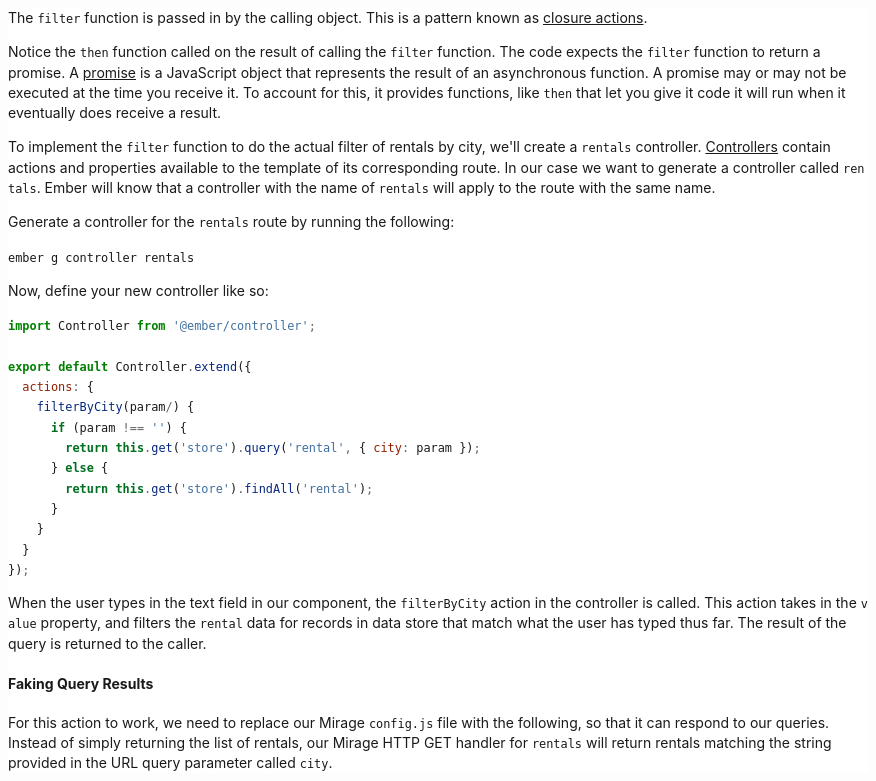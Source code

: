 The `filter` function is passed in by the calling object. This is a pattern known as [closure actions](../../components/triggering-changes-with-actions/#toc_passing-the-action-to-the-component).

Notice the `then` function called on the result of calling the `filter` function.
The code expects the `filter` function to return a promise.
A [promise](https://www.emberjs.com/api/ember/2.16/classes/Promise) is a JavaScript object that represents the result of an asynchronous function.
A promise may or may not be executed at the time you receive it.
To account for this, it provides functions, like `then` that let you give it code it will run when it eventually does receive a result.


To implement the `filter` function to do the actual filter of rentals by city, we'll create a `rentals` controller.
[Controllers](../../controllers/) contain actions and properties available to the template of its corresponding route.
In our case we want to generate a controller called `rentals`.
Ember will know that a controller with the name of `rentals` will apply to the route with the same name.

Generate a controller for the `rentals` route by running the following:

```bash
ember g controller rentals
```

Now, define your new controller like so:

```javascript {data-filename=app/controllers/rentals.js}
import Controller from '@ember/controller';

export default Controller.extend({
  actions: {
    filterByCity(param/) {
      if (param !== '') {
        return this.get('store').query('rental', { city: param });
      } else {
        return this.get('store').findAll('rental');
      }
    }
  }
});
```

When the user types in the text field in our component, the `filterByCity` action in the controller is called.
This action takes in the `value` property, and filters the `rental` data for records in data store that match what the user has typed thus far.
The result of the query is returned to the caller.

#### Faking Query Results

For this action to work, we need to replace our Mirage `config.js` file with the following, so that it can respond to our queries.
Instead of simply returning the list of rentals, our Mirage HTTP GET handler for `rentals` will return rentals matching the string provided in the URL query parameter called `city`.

********************

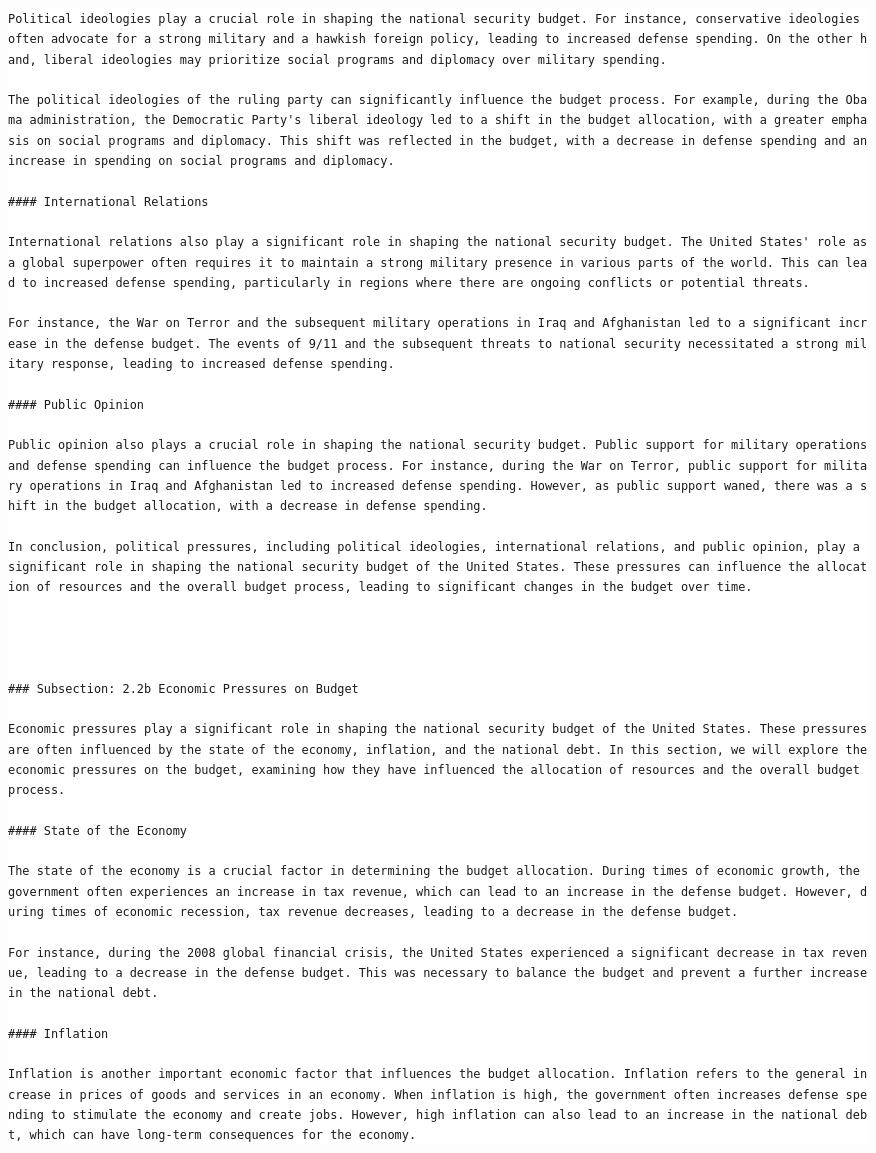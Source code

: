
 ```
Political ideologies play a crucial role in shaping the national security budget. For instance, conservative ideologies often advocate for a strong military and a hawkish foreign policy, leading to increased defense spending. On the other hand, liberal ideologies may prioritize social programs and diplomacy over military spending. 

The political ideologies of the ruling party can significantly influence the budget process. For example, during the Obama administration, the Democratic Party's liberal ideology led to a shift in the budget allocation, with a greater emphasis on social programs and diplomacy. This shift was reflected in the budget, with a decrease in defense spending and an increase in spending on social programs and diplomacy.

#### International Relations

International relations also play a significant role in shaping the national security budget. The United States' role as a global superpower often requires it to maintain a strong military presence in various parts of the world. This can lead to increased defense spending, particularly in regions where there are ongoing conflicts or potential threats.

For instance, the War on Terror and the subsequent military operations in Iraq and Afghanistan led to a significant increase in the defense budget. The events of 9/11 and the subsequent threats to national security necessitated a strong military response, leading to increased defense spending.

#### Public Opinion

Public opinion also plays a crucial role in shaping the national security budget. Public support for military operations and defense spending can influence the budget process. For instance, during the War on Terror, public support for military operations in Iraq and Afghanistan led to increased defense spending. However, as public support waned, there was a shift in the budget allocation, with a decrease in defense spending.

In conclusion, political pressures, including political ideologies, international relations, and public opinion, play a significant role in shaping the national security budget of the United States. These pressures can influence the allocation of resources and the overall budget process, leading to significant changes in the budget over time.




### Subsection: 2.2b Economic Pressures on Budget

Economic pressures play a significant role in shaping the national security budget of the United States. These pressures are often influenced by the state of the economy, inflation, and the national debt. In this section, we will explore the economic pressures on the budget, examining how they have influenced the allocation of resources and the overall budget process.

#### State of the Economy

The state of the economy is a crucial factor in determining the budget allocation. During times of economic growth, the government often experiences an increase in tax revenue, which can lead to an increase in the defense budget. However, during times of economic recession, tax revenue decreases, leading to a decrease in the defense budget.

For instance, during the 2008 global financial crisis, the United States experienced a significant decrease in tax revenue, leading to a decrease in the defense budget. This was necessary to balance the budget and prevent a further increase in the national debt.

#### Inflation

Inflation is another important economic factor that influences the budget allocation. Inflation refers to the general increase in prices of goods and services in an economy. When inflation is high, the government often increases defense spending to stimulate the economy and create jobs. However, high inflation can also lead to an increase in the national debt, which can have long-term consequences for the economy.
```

********************

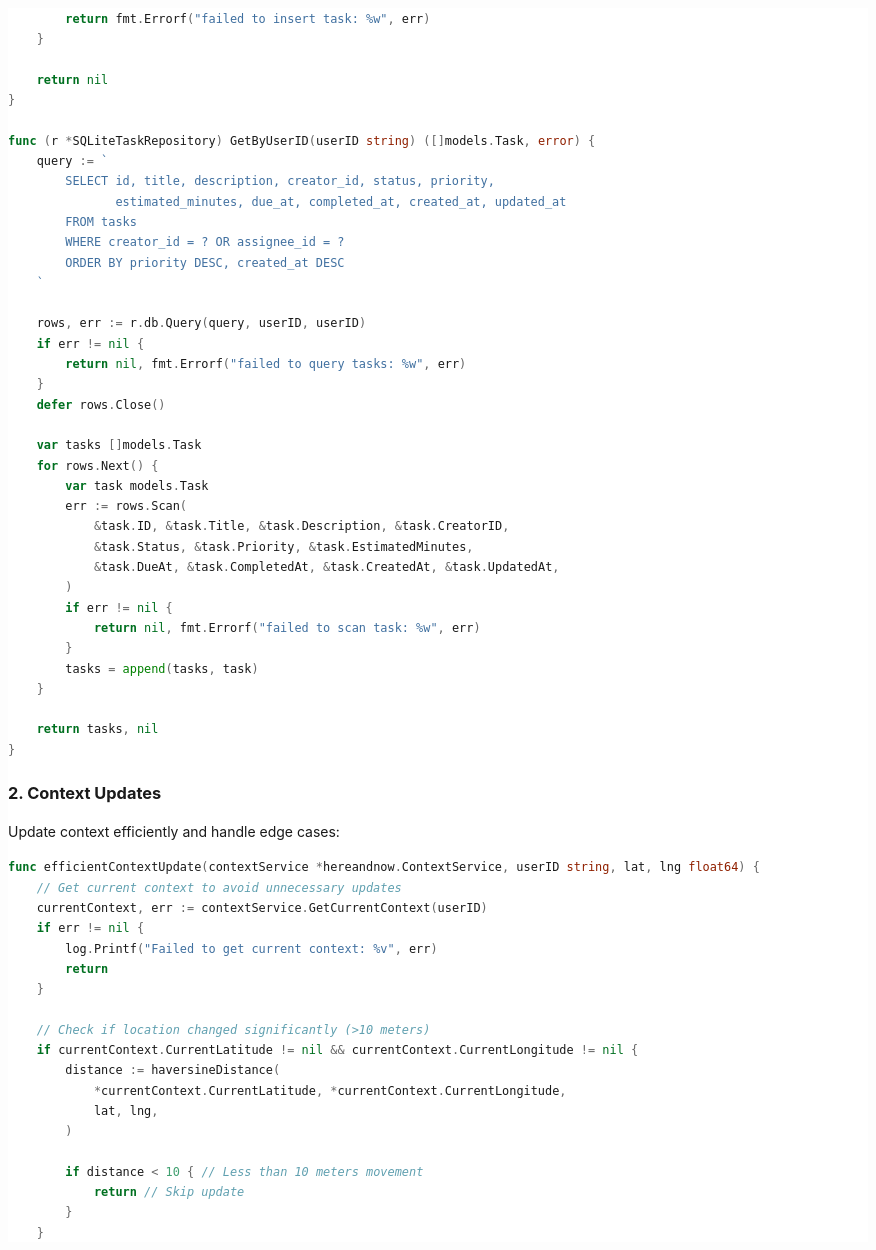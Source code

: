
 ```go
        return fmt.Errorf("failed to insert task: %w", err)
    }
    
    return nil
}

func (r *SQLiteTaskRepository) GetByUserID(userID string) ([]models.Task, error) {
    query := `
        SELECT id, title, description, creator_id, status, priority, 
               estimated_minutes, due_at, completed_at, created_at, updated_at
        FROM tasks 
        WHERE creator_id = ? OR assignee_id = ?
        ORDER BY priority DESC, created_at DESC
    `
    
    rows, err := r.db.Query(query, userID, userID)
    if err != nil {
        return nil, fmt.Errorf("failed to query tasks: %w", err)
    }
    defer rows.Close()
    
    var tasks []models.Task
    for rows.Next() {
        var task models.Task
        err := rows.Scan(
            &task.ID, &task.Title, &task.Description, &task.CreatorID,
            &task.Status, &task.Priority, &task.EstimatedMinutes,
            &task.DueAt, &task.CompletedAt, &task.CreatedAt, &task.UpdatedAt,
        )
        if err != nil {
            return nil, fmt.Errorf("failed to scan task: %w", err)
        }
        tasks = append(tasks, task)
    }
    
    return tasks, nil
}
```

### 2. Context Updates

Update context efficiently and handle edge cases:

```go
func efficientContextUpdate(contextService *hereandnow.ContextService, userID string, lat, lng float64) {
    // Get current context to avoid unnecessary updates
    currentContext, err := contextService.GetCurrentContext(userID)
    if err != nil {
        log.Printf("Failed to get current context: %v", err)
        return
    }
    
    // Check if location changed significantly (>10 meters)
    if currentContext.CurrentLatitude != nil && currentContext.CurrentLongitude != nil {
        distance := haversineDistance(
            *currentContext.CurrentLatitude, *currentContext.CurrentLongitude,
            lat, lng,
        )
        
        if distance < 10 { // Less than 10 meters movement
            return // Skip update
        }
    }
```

********************

• **What needs to be done**:
Copy out, in full, each line above that has the word "rows" in it.

• **Answer to the problem**:
    rows, err := r.db.Query(query, userID, userID)
    defer rows.Close()
    for rows.Next() {
        err := rows.Scan(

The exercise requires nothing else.